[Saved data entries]
+-------+

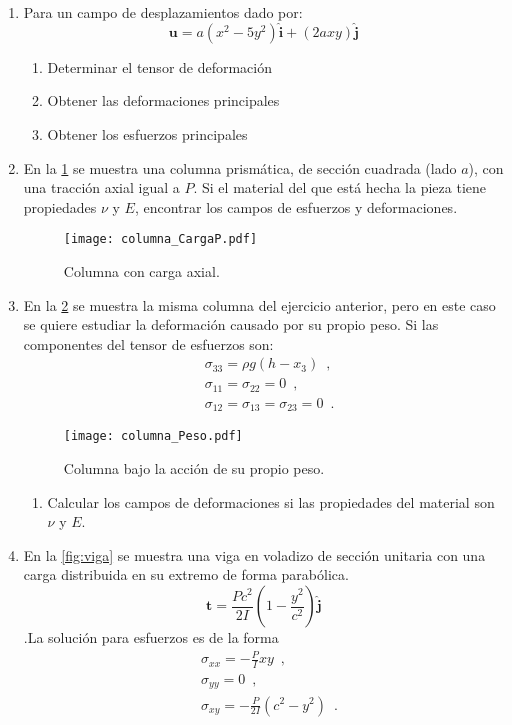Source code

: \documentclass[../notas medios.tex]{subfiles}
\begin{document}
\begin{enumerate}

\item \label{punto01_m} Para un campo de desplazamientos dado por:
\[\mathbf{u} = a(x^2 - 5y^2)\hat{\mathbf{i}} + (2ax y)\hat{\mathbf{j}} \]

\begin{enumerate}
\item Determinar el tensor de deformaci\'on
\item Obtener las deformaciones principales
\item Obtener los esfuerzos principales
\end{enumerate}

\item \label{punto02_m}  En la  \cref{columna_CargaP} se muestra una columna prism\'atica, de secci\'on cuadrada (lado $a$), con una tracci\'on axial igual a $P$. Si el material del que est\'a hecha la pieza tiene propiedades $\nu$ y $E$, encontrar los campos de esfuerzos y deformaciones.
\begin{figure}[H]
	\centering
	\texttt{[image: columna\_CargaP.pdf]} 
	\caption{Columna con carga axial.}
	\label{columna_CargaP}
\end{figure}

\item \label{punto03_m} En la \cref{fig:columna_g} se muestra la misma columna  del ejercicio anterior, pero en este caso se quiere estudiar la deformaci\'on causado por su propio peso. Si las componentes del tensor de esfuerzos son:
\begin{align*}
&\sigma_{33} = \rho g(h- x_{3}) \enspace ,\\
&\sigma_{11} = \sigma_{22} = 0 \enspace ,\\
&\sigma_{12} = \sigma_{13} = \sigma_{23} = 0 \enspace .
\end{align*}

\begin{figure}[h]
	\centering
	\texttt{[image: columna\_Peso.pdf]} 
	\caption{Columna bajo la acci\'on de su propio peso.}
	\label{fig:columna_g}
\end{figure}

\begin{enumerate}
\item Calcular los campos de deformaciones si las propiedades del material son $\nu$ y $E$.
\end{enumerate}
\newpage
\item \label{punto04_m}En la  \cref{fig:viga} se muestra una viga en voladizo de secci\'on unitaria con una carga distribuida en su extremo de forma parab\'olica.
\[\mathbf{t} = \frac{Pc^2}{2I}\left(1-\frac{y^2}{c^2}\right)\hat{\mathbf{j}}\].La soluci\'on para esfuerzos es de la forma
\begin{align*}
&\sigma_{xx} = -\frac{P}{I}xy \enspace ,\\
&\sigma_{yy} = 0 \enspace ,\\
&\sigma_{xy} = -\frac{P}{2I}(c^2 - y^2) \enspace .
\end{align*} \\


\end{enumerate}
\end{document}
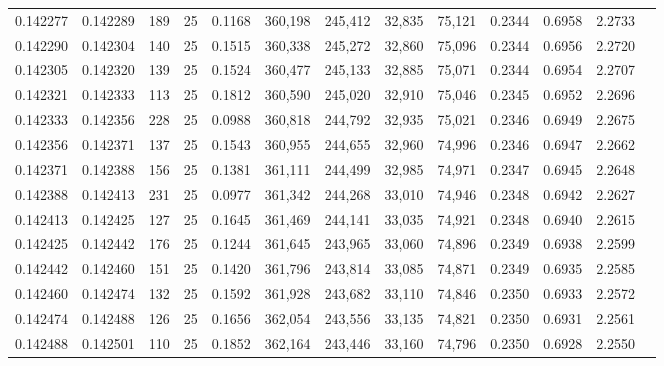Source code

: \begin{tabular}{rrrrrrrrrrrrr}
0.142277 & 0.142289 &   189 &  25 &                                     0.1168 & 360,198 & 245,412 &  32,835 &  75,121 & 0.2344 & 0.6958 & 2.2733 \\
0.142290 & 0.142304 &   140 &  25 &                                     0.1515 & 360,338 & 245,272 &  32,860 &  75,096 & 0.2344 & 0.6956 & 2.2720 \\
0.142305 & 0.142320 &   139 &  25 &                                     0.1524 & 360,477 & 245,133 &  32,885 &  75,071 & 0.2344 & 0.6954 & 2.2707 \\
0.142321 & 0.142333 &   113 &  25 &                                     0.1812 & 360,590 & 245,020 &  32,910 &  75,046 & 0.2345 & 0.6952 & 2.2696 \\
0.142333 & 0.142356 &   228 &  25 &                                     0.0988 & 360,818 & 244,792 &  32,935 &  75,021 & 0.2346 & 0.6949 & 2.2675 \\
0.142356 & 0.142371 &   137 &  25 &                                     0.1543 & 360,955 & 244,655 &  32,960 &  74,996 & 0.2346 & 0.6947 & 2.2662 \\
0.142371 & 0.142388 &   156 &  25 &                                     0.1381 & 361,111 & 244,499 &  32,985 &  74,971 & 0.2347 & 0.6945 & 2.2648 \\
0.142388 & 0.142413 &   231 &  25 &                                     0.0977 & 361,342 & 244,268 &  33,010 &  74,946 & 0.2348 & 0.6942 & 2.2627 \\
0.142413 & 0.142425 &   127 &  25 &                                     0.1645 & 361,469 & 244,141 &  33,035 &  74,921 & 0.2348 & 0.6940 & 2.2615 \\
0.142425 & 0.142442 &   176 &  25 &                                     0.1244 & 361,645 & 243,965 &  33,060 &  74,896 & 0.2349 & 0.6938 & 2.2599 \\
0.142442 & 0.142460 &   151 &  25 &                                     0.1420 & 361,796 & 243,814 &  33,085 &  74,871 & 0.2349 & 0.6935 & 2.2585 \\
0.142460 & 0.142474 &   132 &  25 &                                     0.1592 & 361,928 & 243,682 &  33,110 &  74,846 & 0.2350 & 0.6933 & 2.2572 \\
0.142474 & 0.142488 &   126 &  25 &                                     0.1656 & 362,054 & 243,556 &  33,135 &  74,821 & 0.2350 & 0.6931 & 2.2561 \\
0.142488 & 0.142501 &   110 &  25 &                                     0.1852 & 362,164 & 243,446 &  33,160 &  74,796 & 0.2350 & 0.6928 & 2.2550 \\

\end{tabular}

+-------+

-- Your assignment --
Each record must be repeated exactly, and no picture may be carried over.

-- Answer --
Source code

: \documentclass[../notas medios.tex]{subfiles}
\begin{document}
\begin{enumerate}

\item \label{punto01_m} Para un campo de desplazamientos dado por:
\[\mathbf{u} = a(x^2 - 5y^2)\hat{\mathbf{i}} + (2ax y)\hat{\mathbf{j}} \]

\begin{enumerate}
\item Determinar el tensor de deformaci\'on
\item Obtener las deformaciones principales
\item Obtener los esfuerzos principales
\end{enumerate}

\item \label{punto02_m}  En la  \cref{columna_CargaP} se muestra una columna prism\'atica, de secci\'on cuadrada (lado $a$), con una tracci\'on axial igual a $P$. Si el material del que est\'a hecha la pieza tiene propiedades $\nu$ y $E$, encontrar los campos de esfuerzos y deformaciones.
\begin{figure}[H]
	\centering
	\texttt{[image: columna\_CargaP.pdf]} 
	\caption{Columna con carga axial.}
	\label{columna_CargaP}
\end{figure}

\item \label{punto03_m} En la \cref{fig:columna_g} se muestra la misma columna  del ejercicio anterior, pero en este caso se quiere estudiar la deformaci\'on causado por su propio peso. Si las componentes del tensor de esfuerzos son:
\begin{align*}
&\sigma_{33} = \rho g(h- x_{3}) \enspace ,\\
&\sigma_{11} = \sigma_{22} = 0 \enspace ,\\
&\sigma_{12} = \sigma_{13} = \sigma_{23} = 0 \enspace .
\end{align*}

\begin{figure}[h]
	\centering
	\texttt{[image: columna\_Peso.pdf]} 
	\caption{Columna bajo la acci\'on de su propio peso.}
	\label{fig:columna_g}
\end{figure}

\begin{enumerate}
\item Calcular los campos de deformaciones si las propiedades del material son $\nu$ y $E$.
\end{enumerate}
\newpage
\item \label{punto04_m}En la  \cref{fig:viga} se muestra una viga en voladizo de secci\'on unitaria con una carga distribuida en su extremo de forma parab\'olica.
\[\mathbf{t} = \frac{Pc^2}{2I}\left(1-\frac{y^2}{c^2}\right)\hat{\mathbf{j}}\].La soluci\'on para esfuerzos es de la forma
\begin{align*}
&\sigma_{xx} = -\frac{P}{I}xy \enspace ,\\
&\sigma_{yy} = 0 \enspace ,\\
&\sigma_{xy} = -\frac{P}{2I}(c^2 - y^2) \enspace .
\end{align*} \\


\end{enumerate}
\end{document}
Source code

: \begin{tabular}{rrrrrrrrrrrrr}
0.142277 & 0.142289 &   189 &  25 &                                     0.1168 & 360,198 & 245,412 &  32,835 &  75,121 & 0.2344 & 0.6958 & 2.2733 \\
0.142290 & 0.142304 &   140 &  25 &                                     0.1515 & 360,338 & 245,272 &  32,860 &  75,096 & 0.2344 & 0.6956 & 2.2720 \\
0.142305 & 0.142320 &   139 &  25 &                                     0.1524 & 360,477 & 245,133 &  32,885 &  75,071 & 0.2344 & 0.6954 & 2.2707 \\
0.142321 & 0.142333 &   113 &  25 &                                     0.1812 & 360,590 & 245,020 &  32,910 &  75,046 & 0.2345 & 0.6952 & 2.2696 \\
0.142333 & 0.142356 &   228 &  25 &                                     0.0988 & 360,818 & 244,792 &  32,935 &  75,021 & 0.2346 & 0.6949 & 2.2675 \\
0.142356 & 0.142371 &   137 &  25 &                                     0.1543 & 360,955 & 244,655 &  32,960 &  74,996 & 0.2346 & 0.6947 & 2.2662 \\
0.142371 & 0.142388 &   156 &  25 &                                     0.1381 & 361,111 & 244,499 &  32,985 &  74,971 & 0.2347 & 0.6945 & 2.2648 \\
0.142388 & 0.142413 &   231 &  25 &                                     0.0977 & 361,342 & 244,268 &  33,010 &  74,946 & 0.2348 & 0.6942 & 2.2627 \\
0.142413 & 0.142425 &   127 &  25 &                                     0.1645 & 361,469 & 244,141 &  33,035 &  74,921 & 0.2348 & 0.6940 & 2.2615 \\
0.142425 & 0.142442 &   176 &  25 &                                     0.1244 & 361,645 & 243,965 &  33,060 &  74,896 & 0.2349 & 0.6938 & 2.2599 \\
0.142442 & 0.142460 &   151 &  25 &                                     0.1420 & 361,796 & 243,814 &  33,085 &  74,871 & 0.2349 & 0.6935 & 2.2585 \\
0.142460 & 0.142474 &   132 &  25 &                                     0.1592 & 361,928 & 243,682 &  33,110 &  74,846 & 0.2350 & 0.6933 & 2.2572 \\
0.142474 & 0.142488 &   126 &  25 &                                     0.1656 & 362,054 & 243,556 &  33,135 &  74,821 & 0.2350 & 0.6931 & 2.2561 \\
0.142488 & 0.142501 &   110 &  25 &                                     0.1852 & 362,164 & 243,446 &  33,160 &  74,796 & 0.2350 & 0.6928 & 2.2550 \\

\end{tabular}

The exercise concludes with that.